Di mister Fascetti è celebre la frase: "Chi vuole, resti. Chi non se la sente, può andar via subito. Chi resta combatte fino alla fine". Cosa ha rappresentato per lei questo allenatore e cosa le ha dato a livello umano?
"Mister Fascetti è sempre stato uno dei miei allenatori preferiti. Io ho sempre detto di aver avuto due grandi allenatori: lui e Bagnoli. Due uomini molto simili, di poche parole ma con grandi valori. Come accennato prima con Fascetti, mi ritrovai al Verona dove, insieme ad altri ex laziali come Icardi e Acerbis, riuscimmo ad arrivare secondi in Serie B conquistando la promozione praticamente senza una società alle spalle. Fu una bella annata anche quella e Fascetti fece un’altra grande impresa".
Nell’anno in cui lei tornò dalla Cavese alla Lazio, ci fu la retrocessione in Serie B. Quale fu la sua sensazione e come reagì il popolo laziale?
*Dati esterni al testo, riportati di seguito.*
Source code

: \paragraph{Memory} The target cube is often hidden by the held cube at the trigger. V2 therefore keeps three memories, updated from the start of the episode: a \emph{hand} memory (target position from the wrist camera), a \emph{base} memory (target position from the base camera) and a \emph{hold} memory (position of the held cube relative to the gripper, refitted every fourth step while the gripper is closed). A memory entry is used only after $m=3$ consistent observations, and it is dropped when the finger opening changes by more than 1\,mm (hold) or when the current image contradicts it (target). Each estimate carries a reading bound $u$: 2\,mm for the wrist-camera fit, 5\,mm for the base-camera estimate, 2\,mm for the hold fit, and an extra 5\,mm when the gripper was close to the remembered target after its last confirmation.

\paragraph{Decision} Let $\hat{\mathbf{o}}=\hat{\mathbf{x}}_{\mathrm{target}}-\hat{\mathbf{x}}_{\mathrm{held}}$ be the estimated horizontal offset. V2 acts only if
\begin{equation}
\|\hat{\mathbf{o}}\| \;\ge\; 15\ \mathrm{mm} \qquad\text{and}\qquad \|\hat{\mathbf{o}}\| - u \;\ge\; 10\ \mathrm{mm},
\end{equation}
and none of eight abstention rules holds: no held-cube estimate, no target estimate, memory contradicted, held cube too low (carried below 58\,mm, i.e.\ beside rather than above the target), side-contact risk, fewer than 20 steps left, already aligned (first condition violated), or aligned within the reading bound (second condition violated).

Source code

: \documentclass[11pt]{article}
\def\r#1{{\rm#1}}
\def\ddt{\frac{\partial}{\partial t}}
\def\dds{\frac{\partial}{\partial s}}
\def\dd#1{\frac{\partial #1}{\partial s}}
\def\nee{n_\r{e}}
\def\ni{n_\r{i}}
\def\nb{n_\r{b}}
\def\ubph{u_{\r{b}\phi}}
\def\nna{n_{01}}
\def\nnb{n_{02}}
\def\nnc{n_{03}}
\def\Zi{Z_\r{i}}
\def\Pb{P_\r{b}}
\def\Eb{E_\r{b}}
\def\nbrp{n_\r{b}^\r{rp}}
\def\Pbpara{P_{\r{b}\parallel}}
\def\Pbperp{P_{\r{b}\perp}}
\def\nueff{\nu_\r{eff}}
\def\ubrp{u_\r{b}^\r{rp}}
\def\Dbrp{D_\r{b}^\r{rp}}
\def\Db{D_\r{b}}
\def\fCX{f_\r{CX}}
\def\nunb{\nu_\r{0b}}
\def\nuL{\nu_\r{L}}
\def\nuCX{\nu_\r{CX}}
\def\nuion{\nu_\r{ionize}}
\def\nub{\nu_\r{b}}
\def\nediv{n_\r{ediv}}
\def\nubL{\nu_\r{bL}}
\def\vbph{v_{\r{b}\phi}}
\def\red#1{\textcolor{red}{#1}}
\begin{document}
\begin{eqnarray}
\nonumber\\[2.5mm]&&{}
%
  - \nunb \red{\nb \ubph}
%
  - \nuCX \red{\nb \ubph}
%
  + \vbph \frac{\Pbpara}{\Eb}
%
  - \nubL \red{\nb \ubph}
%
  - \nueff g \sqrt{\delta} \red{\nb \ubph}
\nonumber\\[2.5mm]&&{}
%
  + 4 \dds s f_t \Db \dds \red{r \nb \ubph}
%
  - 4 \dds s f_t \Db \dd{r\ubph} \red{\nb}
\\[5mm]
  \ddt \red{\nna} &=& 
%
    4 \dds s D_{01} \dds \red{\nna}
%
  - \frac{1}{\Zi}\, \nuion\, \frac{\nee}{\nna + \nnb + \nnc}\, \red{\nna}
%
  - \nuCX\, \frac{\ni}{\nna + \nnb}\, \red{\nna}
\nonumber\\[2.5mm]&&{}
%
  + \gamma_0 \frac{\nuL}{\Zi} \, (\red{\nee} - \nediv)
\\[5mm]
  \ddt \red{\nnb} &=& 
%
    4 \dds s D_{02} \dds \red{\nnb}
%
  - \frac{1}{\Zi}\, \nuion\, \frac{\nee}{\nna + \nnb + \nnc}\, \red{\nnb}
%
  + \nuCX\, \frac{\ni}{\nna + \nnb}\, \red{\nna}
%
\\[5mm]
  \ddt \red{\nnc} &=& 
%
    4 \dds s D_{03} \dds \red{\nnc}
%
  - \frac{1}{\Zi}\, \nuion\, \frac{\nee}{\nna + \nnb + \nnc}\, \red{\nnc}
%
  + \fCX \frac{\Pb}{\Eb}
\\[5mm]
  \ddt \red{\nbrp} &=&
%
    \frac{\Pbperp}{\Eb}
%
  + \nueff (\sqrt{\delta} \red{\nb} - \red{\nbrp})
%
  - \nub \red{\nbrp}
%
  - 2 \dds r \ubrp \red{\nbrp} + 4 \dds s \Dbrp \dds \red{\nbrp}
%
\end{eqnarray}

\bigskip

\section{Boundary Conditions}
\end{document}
"Dalla Primavera andai alla Cavese. Ero un giovane che giocava un calcio pulito, semplice. La B per me fu un campionato duro, ma anche una grande esperienza. Tornai alla Lazio in Serie A, tra molte aspettative, data la squadra formata da grandi campioni. Per me andò benissimo, ero molto giovane e feci un ottimo campionato, nonostante la mia età e la poca esperienza. Però a livello di collettivo fu una grande delusione, un duro colpo, inaspettato per noi e per tutta la tifoseria".
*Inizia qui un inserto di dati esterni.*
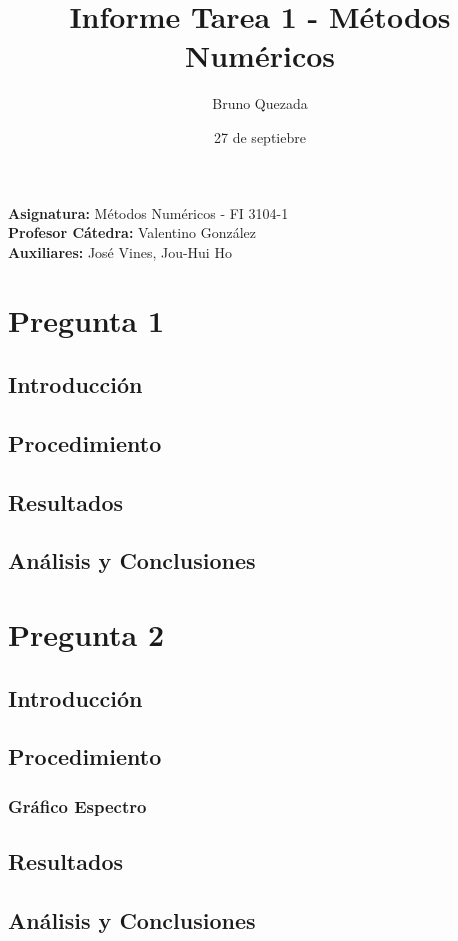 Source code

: \documentclass[10pt,a4paper]{article}
\title{Informe Tarea 1 - M\'etodos Num\'ericos}
\author{Bruno Quezada}
\date{27 de septiebre}
\begin{document}
\maketitle

\vspace{17cm}
\begin{flushright}
\textbf{Asignatura:} Métodos Numéricos - FI 3104-1\\
\textbf{Profesor Cátedra:} Valentino González\\
\textbf{Auxiliares:} José Vines, Jou-Hui Ho \\
\end{flushright}
\pagebreak



\section{Pregunta 1}



\subsection{Introducción}


\subsection{Procedimiento}


\subsection{Resultados}


\subsection{Análisis y Conclusiones}


\section{Pregunta 2}



\subsection{Introducción}


\subsection{Procedimiento}


\subsubsection{Gráfico Espectro}


\subsection{Resultados}


\subsection{Análisis y Conclusiones}
\end{document}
Spostando l'attenzione sulla Lazio di oggi, stiamo vivendo l'esplosione di una vera e propria stella come Felipe Anderson. Ritiene possa continuare così, o c'è anche il minimo rischio che possa seguire le orme di Zarate che dopo una stagione fantastica si è involuto?
"Non credo, Felipe Anderson è più forte di Zarate. Ha caratteristiche diverse e poi ha un altro carattere".
Secondo lei quanto manca alla Lazio per poter competere per lo scudetto o comunque rimanere in pianta stabile in zona Champions?
"Se pensiamo alla Lazio di oggi non manca moltissimo. Secondo me con due o tre ritocchi di ottimo livello può ambire al primo o al secondo posto. È chiaro che bisogna rimanere con i piedi per terra, lavorando molto e dando continuità ai risultati. Credo che la Lazio non debba smantellare questa squadra, ma debba eliminare il superfluo e andare a rinforzare lì dove c'è bisogno".
Lei era presente alla serata "Di Padre in Figlio" del 12 maggio 2014. Che effetto le ha fatto vedere uno stadio così pieno e che emozioni ha avuto?
"E' stata una grandissima emizione vedere lo stadio pieno, era una vita che non lo vedevo così. C'erano famiglie, bambini, era un ambiente sereno, come dovrebbe sempre essere d'altronde".
Lei ha giocato nella Lazio tra gli anni '80 e '90, cosa cambia con il passaggio dalla difesa con il libero alla difesa in linea?
"A livello tattico qualcosa è cambiato, ma già quando giocavo io non si giocava quasi più con il libero staccato. Il libero era quello che si staccava e andava in chiusura per sventare una situazione di pericolo. C'era però anche il rischio che tenesse in gioco un attaccante. In generale i difensori di una volta sapevano difendere, oggi ce ne sono pochi bravi, magari sanno impostare e sono bravi tecnicamente. Chiellini è un vero difensore, fortissimo, uno dei più forti al mondo. Tanti gol che vediamo ai nostri tempi, anche di pregevole fattura, sono frutto di errori dei singolo. Anni fa sarebbero stati evitati".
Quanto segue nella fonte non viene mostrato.